I started on a classical, it was a nightmare of a guitar. When I got my first electric I found it noisey and hard to tame. About three years ago I started getting back into classical styles and ran into the same problem- I crank the gain and "practice" now to clean up my playing. It's much harder for me to use high gain impeccably as opposed to playing acoustics. Buddy of mine kicked the gain back during practice and ended up with the same problems so now we both (he's 10x the guitarist I am) dime the gain at home...so far so good, it's done wonders for my sweeps.


----------



## Trespass (Mar 1, 2012)

I've been playing on my new archtop (NGD impending) with .013 gauge DR Sunbeams and high action. Because it's an archtop, I'm picking as physically as hard as I can (with a large acrylic 3mm pick) to get as much volume as possible. If you don't get a perfectly clean connection between string and fret at exactly the right time you're picking, you will not get a sound.

My picking has never been in better shape.


----------



## Fiction (Mar 1, 2012)

I get as drunk as possible and try to play in a straight line.. Come sober time, boy oh boy can I play.


----------



## iRaiseTheDead (Mar 1, 2012)

^ LOL

And I'll have to try your fingerpicking technique!


----------



## HOKENSTYFE (Mar 1, 2012)

Yeah pretty much the same with me, just not the tab part.

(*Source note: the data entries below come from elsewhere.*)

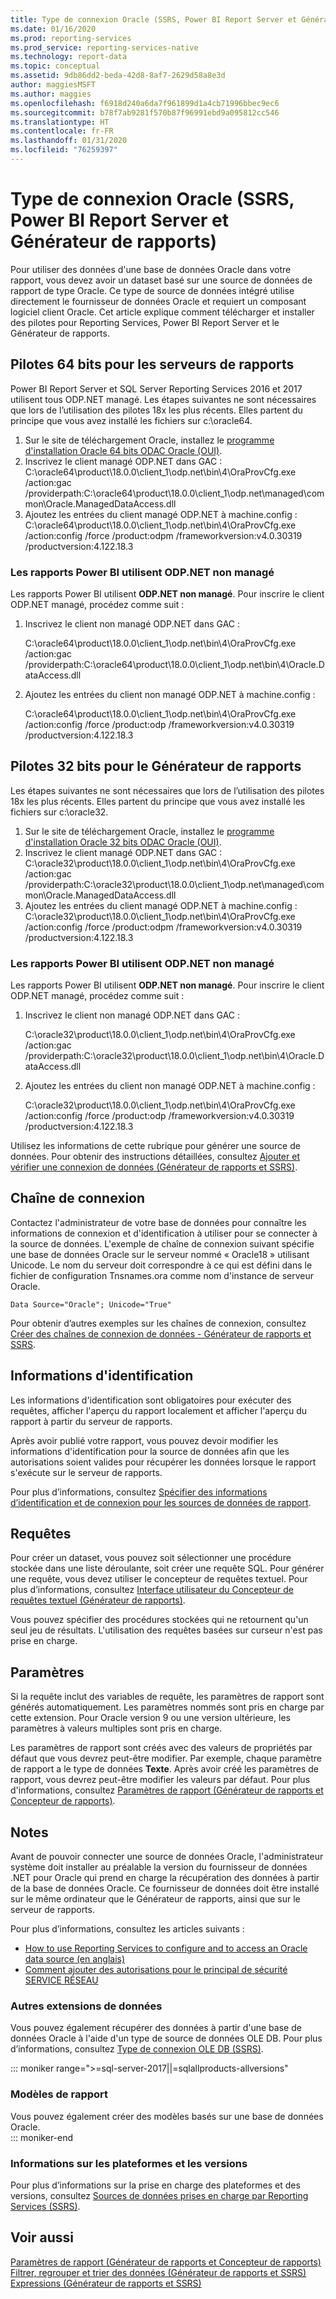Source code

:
 ```yaml
---
title: Type de connexion Oracle (SSRS, Power BI Report Server et Générateur de rapports) | Microsoft Docs
ms.date: 01/16/2020
ms.prod: reporting-services
ms.prod_service: reporting-services-native
ms.technology: report-data
ms.topic: conceptual
ms.assetid: 9db86dd2-beda-42d8-8af7-2629d58a8e3d
author: maggiesMSFT
ms.author: maggies
ms.openlocfilehash: f6918d240a6da7f961899d1a4cb71996bbec9ec6
ms.sourcegitcommit: b78f7ab9281f570b87f96991ebd9a095812cc546
ms.translationtype: HT
ms.contentlocale: fr-FR
ms.lasthandoff: 01/31/2020
ms.locfileid: "76259397"
---
```

# <a name="oracle-connection-type-ssrs-power-bi-report-server-and-report-builder"></a>Type de connexion Oracle (SSRS, Power BI Report Server et Générateur de rapports)

Pour utiliser des données d'une base de données Oracle dans votre rapport, vous devez avoir un dataset basé sur une source de données de rapport de type Oracle. Ce type de source de données intégré utilise directement le fournisseur de données Oracle et requiert un composant logiciel client Oracle. Cet article explique comment télécharger et installer des pilotes pour Reporting Services, Power BI Report Server et le Générateur de rapports.

## <a name="64-bit-drivers-for-the-report-servers"></a>Pilotes 64 bits pour les serveurs de rapports

Power BI Report Server et SQL Server Reporting Services 2016 et 2017 utilisent tous ODP.NET managé. Les étapes suivantes ne sont nécessaires que lors de l’utilisation des pilotes 18x les plus récents. Elles partent du principe que vous avez installé les fichiers sur c:\oracle64.

1. Sur le site de téléchargement Oracle, installez le [programme d'installation Oracle 64 bits ODAC Oracle (OUI)](https://www.oracle.com/technetwork/topics/dotnet/downloads/odacdeploy-4242173.html). 
2. Inscrivez le client managé ODP.NET dans GAC :  C:\oracle64\product\18.0.0\client_1\odp.net\bin\4\OraProvCfg.exe /action:gac /providerpath:C:\oracle64\product\18.0.0\client_1\odp.net\managed\common\Oracle.ManagedDataAccess.dll
3. Ajoutez les entrées du client managé ODP.NET à machine.config :  C:\oracle64\product\18.0.0\client_1\odp.net\bin\4\OraProvCfg.exe /action:config /force /product:odpm /frameworkversion:v4.0.30319 /productversion:4.122.18.3

### <a name="power-bi-reports-use-unmanaged-odpnet"></a>Les rapports Power BI utilisent ODP.NET non managé

Les rapports Power BI utilisent **ODP.NET non managé**. Pour inscrire le client ODP.NET managé, procédez comme suit :

1. Inscrivez le client non managé ODP.NET dans GAC :

   C:\oracle64\product\18.0.0\client_1\odp.net\bin\4\OraProvCfg.exe /action:gac /providerpath:C:\oracle64\product\18.0.0\client_1\odp.net\bin\4\Oracle.DataAccess.dll
2. Ajoutez les entrées du client non managé ODP.NET à machine.config :

   C:\oracle64\product\18.0.0\client_1\odp.net\bin\4\OraProvCfg.exe /action:config /force /product:odp /frameworkversion:v4.0.30319 /productversion:4.122.18.3
 
## <a name="32-bit-drivers-for-report-builder"></a>Pilotes 32 bits pour le Générateur de rapports

Les étapes suivantes ne sont nécessaires que lors de l’utilisation des pilotes 18x les plus récents. Elles partent du principe que vous avez installé les fichiers sur c:\oracle32.

1. Sur le site de téléchargement Oracle, installez le [programme d'installation Oracle 32 bits ODAC Oracle (OUI)](https://www.oracle.com/technetwork/topics/dotnet/downloads/odacdev-4242174.html).
2. Inscrivez le client managé ODP.NET dans GAC :  C:\oracle32\product\18.0.0\client_1\odp.net\bin\4\OraProvCfg.exe /action:gac /providerpath:C:\oracle32\product\18.0.0\client_1\odp.net\managed\common\Oracle.ManagedDataAccess.dll
3. Ajoutez les entrées du client managé ODP.NET à machine.config :  C:\oracle32\product\18.0.0\client_1\odp.net\bin\4\OraProvCfg.exe /action:config /force /product:odpm /frameworkversion:v4.0.30319 /productversion:4.122.18.3

### <a name="power-bi-reports-use-unmanaged-odpnet"></a>Les rapports Power BI utilisent ODP.NET non managé  

Les rapports Power BI utilisent **ODP.NET non managé**. Pour inscrire le client ODP.NET managé, procédez comme suit :

1. Inscrivez le client non managé ODP.NET dans GAC :

   C:\oracle32\product\18.0.0\client_1\odp.net\bin\4\OraProvCfg.exe /action:gac /providerpath:C:\oracle32\product\18.0.0\client_1\odp.net\bin\4\Oracle.DataAccess.dll
2. Ajoutez les entrées du client non managé ODP.NET à machine.config :

   C:\oracle32\product\18.0.0\client_1\odp.net\bin\4\OraProvCfg.exe /action:config /force /product:odp /frameworkversion:v4.0.30319 /productversion:4.122.18.3
 

 Utilisez les informations de cette rubrique pour générer une source de données. Pour obtenir des instructions détaillées, consultez [Ajouter et vérifier une connexion de données &#40;Générateur de rapports et SSRS&#41;](../../reporting-services/report-data/add-and-verify-a-data-connection-report-builder-and-ssrs.md).  
  
##  <a name="Connection"></a> Chaîne de connexion  
 Contactez l'administrateur de votre base de données pour connaître les informations de connexion et d'identification à utiliser pour se connecter à la source de données. L'exemple de chaîne de connexion suivant spécifie une base de données Oracle sur le serveur nommé « Oracle18 » utilisant Unicode. Le nom du serveur doit correspondre à ce qui est défini dans le fichier de configuration Tnsnames.ora comme nom d'instance de serveur Oracle.  
  
```  
Data Source="Oracle"; Unicode="True"  
```  
  
 Pour obtenir d’autres exemples sur les chaînes de connexion, consultez [Créer des chaînes de connexion de données - Générateur de rapports et SSRS](../../reporting-services/report-data/data-connections-data-sources-and-connection-strings-report-builder-and-ssrs.md).  
  
##  <a name="Credentials"></a> Informations d'identification  
 Les informations d'identification sont obligatoires pour exécuter des requêtes, afficher l'aperçu du rapport localement et afficher l'aperçu du rapport à partir du serveur de rapports.  
  
 Après avoir publié votre rapport, vous pouvez devoir modifier les informations d'identification pour la source de données afin que les autorisations soient valides pour récupérer les données lorsque le rapport s'exécute sur le serveur de rapports.  
  
 Pour plus d’informations, consultez [Spécifier des informations d’identification et de connexion pour les sources de données de rapport](specify-credential-and-connection-information-for-report-data-sources.md).  
  
  
##  <a name="Query"></a> Requêtes  
 Pour créer un dataset, vous pouvez soit sélectionner une procédure stockée dans une liste déroulante, soit créer une requête SQL. Pour générer une requête, vous devez utiliser le concepteur de requêtes textuel. Pour plus d’informations, consultez [Interface utilisateur du Concepteur de requêtes textuel &#40;Générateur de rapports&#41;](../../reporting-services/report-data/text-based-query-designer-user-interface-report-builder.md).  
  
 Vous pouvez spécifier des procédures stockées qui ne retournent qu'un seul jeu de résultats. L'utilisation des requêtes basées sur curseur n'est pas prise en charge.  
  
##  <a name="Parameters"></a> Paramètres  
 Si la requête inclut des variables de requête, les paramètres de rapport sont générés automatiquement. Les paramètres nommés sont pris en charge par cette extension. Pour Oracle version 9 ou une version ultérieure, les paramètres à valeurs multiples sont pris en charge.  
  
 Les paramètres de rapport sont créés avec des valeurs de propriétés par défaut que vous devrez peut-être modifier. Par exemple, chaque paramètre de rapport a le type de données **Texte**. Après avoir créé les paramètres de rapport, vous devrez peut-être modifier les valeurs par défaut. Pour plus d'informations, consultez [Paramètres de rapport &#40;Générateur de rapports et Concepteur de rapports&#41;](../../reporting-services/report-design/report-parameters-report-builder-and-report-designer.md).  
  
  
##  <a name="Remarks"></a> Notes  
 Avant de pouvoir connecter une source de données Oracle, l'administrateur système doit installer au préalable la version du fournisseur de données .NET pour Oracle qui prend en charge la récupération des données à partir de la base de données Oracle. Ce fournisseur de données doit être installé sur le même ordinateur que le Générateur de rapports, ainsi que sur le serveur de rapports.  
  
 Pour plus d’informations, consultez les articles suivants :  
  
-   [How to use Reporting Services to configure and to access an Oracle data source (en anglais)](https://support.microsoft.com/kb/834305)  
-   [Comment ajouter des autorisations pour le principal de sécurité SERVICE RÉSEAU](https://support.microsoft.com/kb/870668)  
  
### <a name="alternate-data-extensions"></a>Autres extensions de données 
 
 Vous pouvez également récupérer des données à partir d'une base de données Oracle à l'aide d'un type de source de données OLE DB. Pour plus d’informations, consultez [Type de connexion OLE DB &#40;SSRS&#41;](../../reporting-services/report-data/ole-db-connection-type-ssrs.md).  

::: moniker range=">=sql-server-2017||=sqlallproducts-allversions" 
### <a name="report-models"></a>Modèles de rapport  

 Vous pouvez également créer des modèles basés sur une base de données Oracle.  
::: moniker-end
   
### <a name="platform-and-version-information"></a>Informations sur les plateformes et les versions  

 Pour plus d’informations sur la prise en charge des plateformes et des versions, consultez [Sources de données prises en charge par Reporting Services &#40;SSRS&#41;](../../reporting-services/report-data/data-sources-supported-by-reporting-services-ssrs.md).  

  
## <a name="see-also"></a>Voir aussi

 [Paramètres de rapport &#40;Générateur de rapports et Concepteur de rapports&#41;](../../reporting-services/report-design/report-parameters-report-builder-and-report-designer.md)   
 [Filtrer, regrouper et trier des données &#40;Générateur de rapports et SSRS&#41;](../../reporting-services/report-design/filter-group-and-sort-data-report-builder-and-ssrs.md)   
 [Expressions &#40;Générateur de rapports et SSRS&#41;](../../reporting-services/report-design/expressions-report-builder-and-ssrs.md)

I play on an acoustic first, get some ideas, then translate to an electric. Acoustic(fender starcast) Electric(normally Ibanez ARZ8000/ then RGA8). 

Figure easier to buy a new acoustic than a new ARZ800. I love my Ibani!


----------



## Moolaka (Mar 2, 2012)

Going from fanned frets to normal is also pain in the neck for me, which is strange because I adjusted almost instantly to a multiscale. Doesn't seem to do much but balls everything up on both.


----------



## Enselmis (Mar 2, 2012)

I feel like playing on an acoustic doesn't really benefit you all that much. It may be slightly more difficult to push the strings down, but I don't feel like that really helps at all when going back to electric. I think there's a point pretty early on when gaining finger strength stops being an issue, about the time when you can comfortably play bar chords. Your goal should be to use as little pressure as humanly possible while still sounding the note properly. Practicing on an acoustic doesn't really help you work towards that, in my opinion.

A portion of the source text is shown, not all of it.